How High Schools and College Can Share Data for Student Success
Posted by Jobs for the Future on August 15, 2016
New Report Wants Data to Connect High School, Higher Ed
As many NCAN members are unfortunately aware, the secondary and postsecondary education environments are often disconnected, partially or entirely, with both sides pointing the finger about who is responsible for students’ success. Indeed, this disconnect and lack of collaboration is what makes the college access and success field so unique: many programs have a foot in both worlds. A new Jobs for the Future report, written by the Annenberg Institute for School Reform’s Michael Grady, argues that data can be the connecting element between high schools and colleges.
The report, the first in a series, “encourages high schools and higher education to share responsibility for improving college completion rates by co-designing, co-delivering, and co-validating supportive experiences for all 12th-grade students through the first year of college, especially those who so often struggle in this period.” These guiding principles of co-design, co-delivery, and co-validation are intended to squash the finger pointing and ensure that both high schools and colleges have a hand in the practices that lead students to success.
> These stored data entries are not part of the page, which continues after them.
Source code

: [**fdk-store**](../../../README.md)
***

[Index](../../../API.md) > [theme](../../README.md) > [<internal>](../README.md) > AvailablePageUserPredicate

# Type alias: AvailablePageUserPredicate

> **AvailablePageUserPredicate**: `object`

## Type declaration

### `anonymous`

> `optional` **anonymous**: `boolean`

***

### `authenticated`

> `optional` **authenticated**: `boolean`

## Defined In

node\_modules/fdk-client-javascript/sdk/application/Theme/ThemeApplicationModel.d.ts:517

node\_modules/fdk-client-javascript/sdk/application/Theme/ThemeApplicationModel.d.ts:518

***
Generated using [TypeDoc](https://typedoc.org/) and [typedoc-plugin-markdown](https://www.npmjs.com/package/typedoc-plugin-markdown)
The concept of using data to connect secondary and postsecondary actors isn’t a particularly new one. The report draws on lessons from philanthropic efforts from the last decade, including Lumina Foundation’s Community Partnership for Attainment (CPA), which includes NCAN members, the Gates Foundation’s Leaky Pipeline Project and College Readiness Indicator Systems Initiative, and the Citi Foundation’s Postsecondary Success Collaborative.
Out of these initiatives, the report identifies four “essential elements for effective data collaboration”:
- Securing broad-based leadership support
- Building cross-sector data infrastructure
- Strengthen staff capacity to use data effectively
- Forge strategic partnerships among K-12, higher education and community organizations
For each of these steps, key lessons and promising practices are provided. The report also includes a section on how to build and sustain postsecondary data collaborations. Here, Grady suggests that postsecondary actors may need to “step up”: “If we aspire to long-term, productive partnerships between K-12 and higher education, the impetus may well need to come from postsecondary institutions, given their greater inherent interest in college completion and their deeper knowledge about how to help students on their campuses succeed.”